The Honduras lunar sample displays are two commemorative plaques consisting of small fragments of Moon specimen brought back with the Apollo 11 and Apollo 17 lunar missions and given in the 1970s to the people of Honduras by United States President Richard Nixon as goodwill gifts.

== History ==
The Honduras Apollo 17 "goodwill Moon rocks" plaque display came into the possession of retired colonel Roberto Agurcia Ugarte; it is unclear how Ugarte obtained it. Ugarte put the plaque up for sale, covering the stars of the Honduras flag to conceal the plaque's origin. Alan Rosen, a Florida fruit distributor, purchased it from Ugarte for what he claims was $50,000 in 1996.

In 1998 Rosen attempted to sell the rock and was caught in a sting operation, Operation Lunar Eclipse; U.S. Government agents recovered the rock.

A lawsuit filed against Rosen, United States v. One Lucite Ball Containing Lunar Material (One Moon Rock) and One Ten Inch by Fourteen Inch Wooden Plaque, was settled in 2003. Rosen forfeited the Honduras Apollo 17 lunar sample plaque display, which was presented in 2004 to Honduran President Ricardo Maduro.
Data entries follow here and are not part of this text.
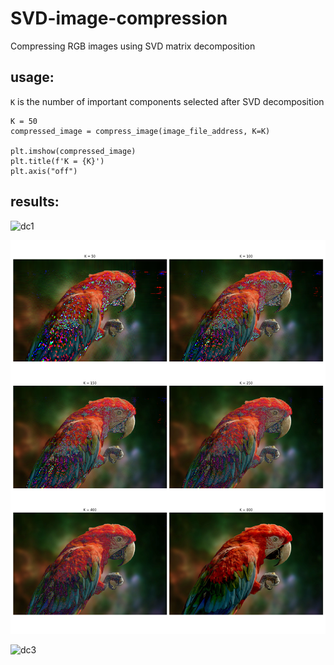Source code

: # SVD-image-compression

Compressing RGB images using SVD matrix decomposition

## usage:

`K` is the number of important components selected after SVD decomposition

```
K = 50
compressed_image = compress_image(image_file_address, K=K)

plt.imshow(compressed_image)
plt.title(f'K = {K}')
plt.axis("off")
```

## results:

![dc1](https://github.com/ebrahimpichka/SVD-image-compression/blob/master/decomposed1.png)

![dc2](https://github.com/ebrahimpichka/SVD-image-compression/blob/master/decomposed2.png)

![dc3](https://github.com/ebrahimpichka/SVD-image-compression/blob/master/decomposed3.png)
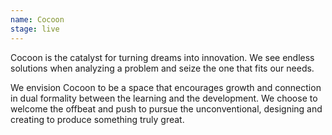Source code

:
 ```yaml
---
name: Cocoon
stage: live
---
```

Cocoon is the catalyst for turning dreams into innovation. We see endless solutions when analyzing a problem and seize the one that fits our needs.

We envision Cocoon to be a space that encourages growth and connection in dual formality between the learning and the development. We choose to welcome the offbeat and push to pursue the unconventional, designing and creating to produce something truly great.
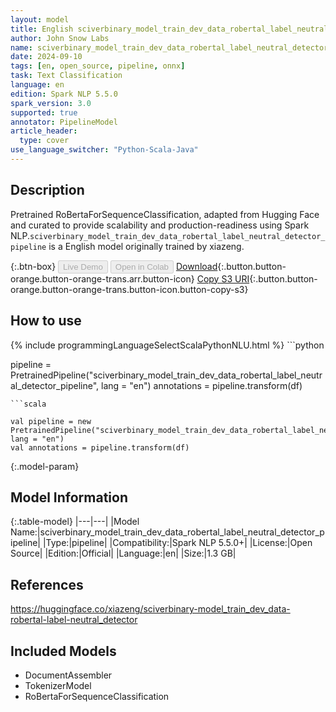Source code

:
 ```yaml
---
layout: model
title: English sciverbinary_model_train_dev_data_robertal_label_neutral_detector_pipeline pipeline RoBertaForSequenceClassification from xiazeng
author: John Snow Labs
name: sciverbinary_model_train_dev_data_robertal_label_neutral_detector_pipeline
date: 2024-09-10
tags: [en, open_source, pipeline, onnx]
task: Text Classification
language: en
edition: Spark NLP 5.5.0
spark_version: 3.0
supported: true
annotator: PipelineModel
article_header:
  type: cover
use_language_switcher: "Python-Scala-Java"
---
```


## Description

Pretrained RoBertaForSequenceClassification, adapted from Hugging Face and curated to provide scalability and production-readiness using Spark NLP.`sciverbinary_model_train_dev_data_robertal_label_neutral_detector_pipeline` is a English model originally trained by xiazeng.

{:.btn-box}
<button class="button button-orange" disabled>Live Demo</button>
<button class="button button-orange" disabled>Open in Colab</button>
[Download](https://s3.amazonaws.com/auxdata.johnsnowlabs.com/public/models/sciverbinary_model_train_dev_data_robertal_label_neutral_detector_pipeline_en_5.5.0_3.0_1725966153604.zip){:.button.button-orange.button-orange-trans.arr.button-icon}
[Copy S3 URI](s3://auxdata.johnsnowlabs.com/public/models/sciverbinary_model_train_dev_data_robertal_label_neutral_detector_pipeline_en_5.5.0_3.0_1725966153604.zip){:.button.button-orange.button-orange-trans.button-icon.button-copy-s3}

## How to use



<div class="tabs-box" markdown="1">
{% include programmingLanguageSelectScalaPythonNLU.html %}
```python

pipeline = PretrainedPipeline("sciverbinary_model_train_dev_data_robertal_label_neutral_detector_pipeline", lang = "en")
annotations =  pipeline.transform(df)   

```
```scala

val pipeline = new PretrainedPipeline("sciverbinary_model_train_dev_data_robertal_label_neutral_detector_pipeline", lang = "en")
val annotations = pipeline.transform(df)

```
</div>

{:.model-param}
## Model Information

{:.table-model}
|---|---|
|Model Name:|sciverbinary_model_train_dev_data_robertal_label_neutral_detector_pipeline|
|Type:|pipeline|
|Compatibility:|Spark NLP 5.5.0+|
|License:|Open Source|
|Edition:|Official|
|Language:|en|
|Size:|1.3 GB|

## References

https://huggingface.co/xiazeng/sciverbinary-model_train_dev_data-robertal-label-neutral_detector

## Included Models

- DocumentAssembler
- TokenizerModel
- RoBertaForSequenceClassification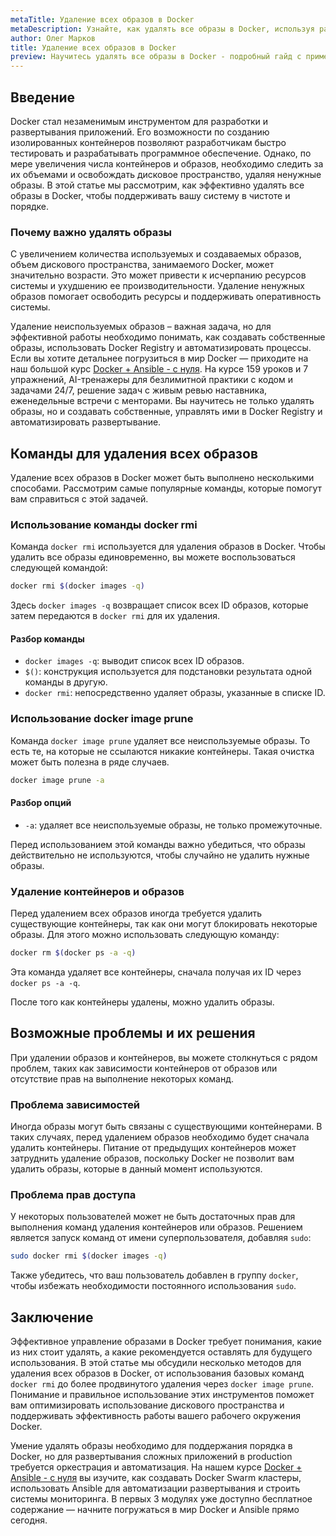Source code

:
```yaml
---
metaTitle: Удаление всех образов в Docker
metaDescription: Узнайте, как удалять все образы в Docker, используя различные команды и подходы, изучите их эффективность и когда лучше применять каждый метод
author: Олег Марков
title: Удаление всех образов в Docker
preview: Научитесь удалять все образы в Docker - подробный гайд с примерами и подсказками о том, как правильно управлять вашим пространством хранения
---
```


## Введение

Docker стал незаменимым инструментом для разработки и развертывания приложений. Его возможности по созданию изолированных контейнеров позволяют разработчикам быстро тестировать и разрабатывать программное обеспечение. Однако, по мере увеличения числа контейнеров и образов, необходимо следить за их объемами и освобождать дисковое пространство, удаляя ненужные образы. В этой статье мы рассмотрим, как эффективно удалять все образы в Docker, чтобы поддерживать вашу систему в чистоте и порядке.

### Почему важно удалять образы

С увеличением количества используемых и создаваемых образов, объем дискового пространства, занимаемого Docker, может значительно возрасти. Это может привести к исчерпанию ресурсов системы и ухудшению ее производительности. Удаление ненужных образов помогает освободить ресурсы и поддерживать оперативность системы.

Удаление неиспользуемых образов – важная задача, но для эффективной работы необходимо понимать, как создавать собственные образы, использовать Docker Registry и автоматизировать процессы. Если вы хотите детальнее погрузиться в мир Docker — приходите на наш большой курс [Docker + Ansible - с нуля](https://purpleschool.ru/course/docker). На курсе 159 уроков и 7 упражнений, AI-тренажеры для безлимитной практики с кодом и задачами 24/7, решение задач с живым ревью наставника, еженедельные встречи с менторами. Вы научитесь не только удалять образы, но и создавать собственные, управлять ими в Docker Registry и автоматизировать развертывание.

## Команды для удаления всех образов

Удаление всех образов в Docker может быть выполнено несколькими способами. Рассмотрим самые популярные команды, которые помогут вам справиться с этой задачей.

### Использование команды docker rmi

Команда `docker rmi` используется для удаления образов в Docker. Чтобы удалить все образы единовременно, вы можете воспользоваться следующей командой:

```bash
docker rmi $(docker images -q)
```

Здесь `docker images -q` возвращает список всех ID образов, которые затем передаются в `docker rmi` для их удаления.

#### Разбор команды

- `docker images -q`: выводит список всех ID образов.
- `$()`: конструкция используется для подстановки результата одной команды в другую.
- `docker rmi`: непосредственно удаляет образы, указанные в списке ID.

### Использование docker image prune

Команда `docker image prune` удаляет все неиспользуемые образы. То есть те, на которые не ссылаются никакие контейнеры. Такая очистка может быть полезна в ряде случаев.

```bash
docker image prune -a
```

#### Разбор опций

- `-a`: удаляет все неиспользуемые образы, не только промежуточные.

Перед использованием этой команды важно убедиться, что образы действительно не используются, чтобы случайно не удалить нужные образы.

### Удаление контейнеров и образов

Перед удалением всех образов иногда требуется удалить существующие контейнеры, так как они могут блокировать некоторые образы. Для этого можно использовать следующую команду:

```bash
docker rm $(docker ps -a -q)
```

Эта команда удаляет все контейнеры, сначала получая их ID через `docker ps -a -q`.

После того как контейнеры удалены, можно удалить образы.

## Возможные проблемы и их решения

При удалении образов и контейнеров, вы можете столкнуться с рядом проблем, таких как зависимости контейнеров от образов или отсутствие прав на выполнение некоторых команд.

### Проблема зависимостей

Иногда образы могут быть связаны с существующими контейнерами. В таких случаях, перед удалением образов необходимо будет сначала удалить контейнеры. Питание от предыдущих контейнеров может затруднить удаление образов, поскольку Docker не позволит вам удалить образы, которые в данный момент используются.

### Проблема прав доступа

У некоторых пользователей может не быть достаточных прав для выполнения команд удаления контейнеров или образов. Решением является запуск команд от имени суперпользователя, добавляя `sudo`:

```bash
sudo docker rmi $(docker images -q)
```

Также убедитесь, что ваш пользователь добавлен в группу `docker`, чтобы избежать необходимости постоянного использования `sudo`.

## Заключение

Эффективное управление образами в Docker требует понимания, какие из них стоит удалять, а какие рекомендуется оставлять для будущего использования. В этой статье мы обсудили несколько методов для удаления всех образов в Docker, от использования базовых команд `docker rmi` до более продвинутого удаления через `docker image prune`. Понимание и правильное использование этих инструментов поможет вам оптимизировать использование дискового пространства и поддерживать эффективность работы вашего рабочего окружения Docker.

Умение удалять образы необходимо для поддержания порядка в Docker, но для развертывания сложных приложений в production требуется оркестрация и автоматизация. На нашем курсе [Docker + Ansible - с нуля](https://purpleschool.ru/course/docker) вы изучите, как создавать Docker Swarm кластеры, использовать Ansible для автоматизации развертывания и строить системы мониторинга. В первых 3 модулях уже доступно бесплатное содержание — начните погружаться в мир Docker и Ansible прямо сегодня.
The Honduras Apollo 17 goodwill Moon rock plaque, of as 2012, is on display in Tegucigalpa at Centro Interactivo Chiminike.

According to Robert Pearlman, the whereabouts of the Honduras Apollo 11 goodwill lunar display are unknown.

==See also==
- List of Apollo lunar sample displays

== Bibliographic information ==
- Anzovin, Steven (2000). "Famous first facts, international edition: a record of first happenings, discoveries, and inventions in world history"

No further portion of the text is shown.